** WHAT IS EXPECTED **
The whole listing must be returned exactly, with no line missing.

** DATA RECORDS **
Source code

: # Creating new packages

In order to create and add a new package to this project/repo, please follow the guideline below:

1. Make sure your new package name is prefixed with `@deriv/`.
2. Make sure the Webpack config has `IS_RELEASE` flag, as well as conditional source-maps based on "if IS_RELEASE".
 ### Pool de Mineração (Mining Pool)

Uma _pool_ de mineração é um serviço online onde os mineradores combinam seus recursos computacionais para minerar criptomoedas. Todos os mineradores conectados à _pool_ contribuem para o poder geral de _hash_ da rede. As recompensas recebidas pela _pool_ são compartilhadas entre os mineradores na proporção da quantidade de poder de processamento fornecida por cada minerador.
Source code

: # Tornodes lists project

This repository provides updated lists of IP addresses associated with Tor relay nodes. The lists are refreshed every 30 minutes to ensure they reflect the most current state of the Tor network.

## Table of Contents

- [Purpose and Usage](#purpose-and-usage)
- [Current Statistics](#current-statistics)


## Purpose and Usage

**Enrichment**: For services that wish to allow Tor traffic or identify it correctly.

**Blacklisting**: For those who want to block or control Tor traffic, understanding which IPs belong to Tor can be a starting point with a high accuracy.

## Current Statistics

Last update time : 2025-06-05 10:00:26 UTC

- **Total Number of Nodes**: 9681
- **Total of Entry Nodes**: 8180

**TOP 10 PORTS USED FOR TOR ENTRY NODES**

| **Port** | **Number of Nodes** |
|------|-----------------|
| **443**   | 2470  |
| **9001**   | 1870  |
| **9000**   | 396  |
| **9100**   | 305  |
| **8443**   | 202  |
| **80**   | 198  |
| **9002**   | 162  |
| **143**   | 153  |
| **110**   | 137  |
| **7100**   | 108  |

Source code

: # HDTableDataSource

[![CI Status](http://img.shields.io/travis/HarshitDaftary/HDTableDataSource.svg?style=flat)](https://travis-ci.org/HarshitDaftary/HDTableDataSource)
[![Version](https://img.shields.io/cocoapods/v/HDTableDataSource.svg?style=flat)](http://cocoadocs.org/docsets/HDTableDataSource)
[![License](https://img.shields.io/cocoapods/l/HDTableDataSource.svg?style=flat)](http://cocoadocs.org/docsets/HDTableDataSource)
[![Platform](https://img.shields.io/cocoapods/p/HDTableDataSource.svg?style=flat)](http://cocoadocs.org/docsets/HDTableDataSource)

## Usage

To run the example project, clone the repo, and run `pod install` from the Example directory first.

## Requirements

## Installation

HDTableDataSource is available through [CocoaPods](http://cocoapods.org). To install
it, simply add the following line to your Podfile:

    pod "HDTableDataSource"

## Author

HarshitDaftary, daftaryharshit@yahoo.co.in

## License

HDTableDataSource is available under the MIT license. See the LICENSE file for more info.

** RESULT OF THE EXERCISE **
Source code

: # Creating new packages

In order to create and add a new package to this project/repo, please follow the guideline below:

1. Make sure your new package name is prefixed with `@deriv/`.
2. Make sure the Webpack config has `IS_RELEASE` flag, as well as conditional source-maps based on "if IS_RELEASE".
 ### Pool de Mineração (Mining Pool)

Uma _pool_ de mineração é um serviço online onde os mineradores combinam seus recursos computacionais para minerar criptomoedas. Todos os mineradores conectados à _pool_ contribuem para o poder geral de _hash_ da rede. As recompensas recebidas pela _pool_ são compartilhadas entre os mineradores na proporção da quantidade de poder de processamento fornecida por cada minerador.
Source code

: # Tornodes lists project

This repository provides updated lists of IP addresses associated with Tor relay nodes. The lists are refreshed every 30 minutes to ensure they reflect the most current state of the Tor network.

## Table of Contents

- [Purpose and Usage](#purpose-and-usage)
- [Current Statistics](#current-statistics)


## Purpose and Usage

**Enrichment**: For services that wish to allow Tor traffic or identify it correctly.

**Blacklisting**: For those who want to block or control Tor traffic, understanding which IPs belong to Tor can be a starting point with a high accuracy.

## Current Statistics

Last update time : 2025-06-05 10:00:26 UTC

- **Total Number of Nodes**: 9681
- **Total of Entry Nodes**: 8180

**TOP 10 PORTS USED FOR TOR ENTRY NODES**

| **Port** | **Number of Nodes** |
|------|-----------------|
| **443**   | 2470  |
| **9001**   | 1870  |
| **9000**   | 396  |
| **9100**   | 305  |
| **8443**   | 202  |
| **80**   | 198  |
| **9002**   | 162  |
| **143**   | 153  |
| **110**   | 137  |
| **7100**   | 108  |

Source code

: # HDTableDataSource

[![CI Status](http://img.shields.io/travis/HarshitDaftary/HDTableDataSource.svg?style=flat)](https://travis-ci.org/HarshitDaftary/HDTableDataSource)
[![Version](https://img.shields.io/cocoapods/v/HDTableDataSource.svg?style=flat)](http://cocoadocs.org/docsets/HDTableDataSource)
[![License](https://img.shields.io/cocoapods/l/HDTableDataSource.svg?style=flat)](http://cocoadocs.org/docsets/HDTableDataSource)
[![Platform](https://img.shields.io/cocoapods/p/HDTableDataSource.svg?style=flat)](http://cocoadocs.org/docsets/HDTableDataSource)

## Usage

To run the example project, clone the repo, and run `pod install` from the Example directory first.

## Requirements

## Installation

HDTableDataSource is available through [CocoaPods](http://cocoapods.org). To install
it, simply add the following line to your Podfile:

    pod "HDTableDataSource"

## Author

HarshitDaftary, daftaryharshit@yahoo.co.in

## License

HDTableDataSource is available under the MIT license. See the LICENSE file for more info.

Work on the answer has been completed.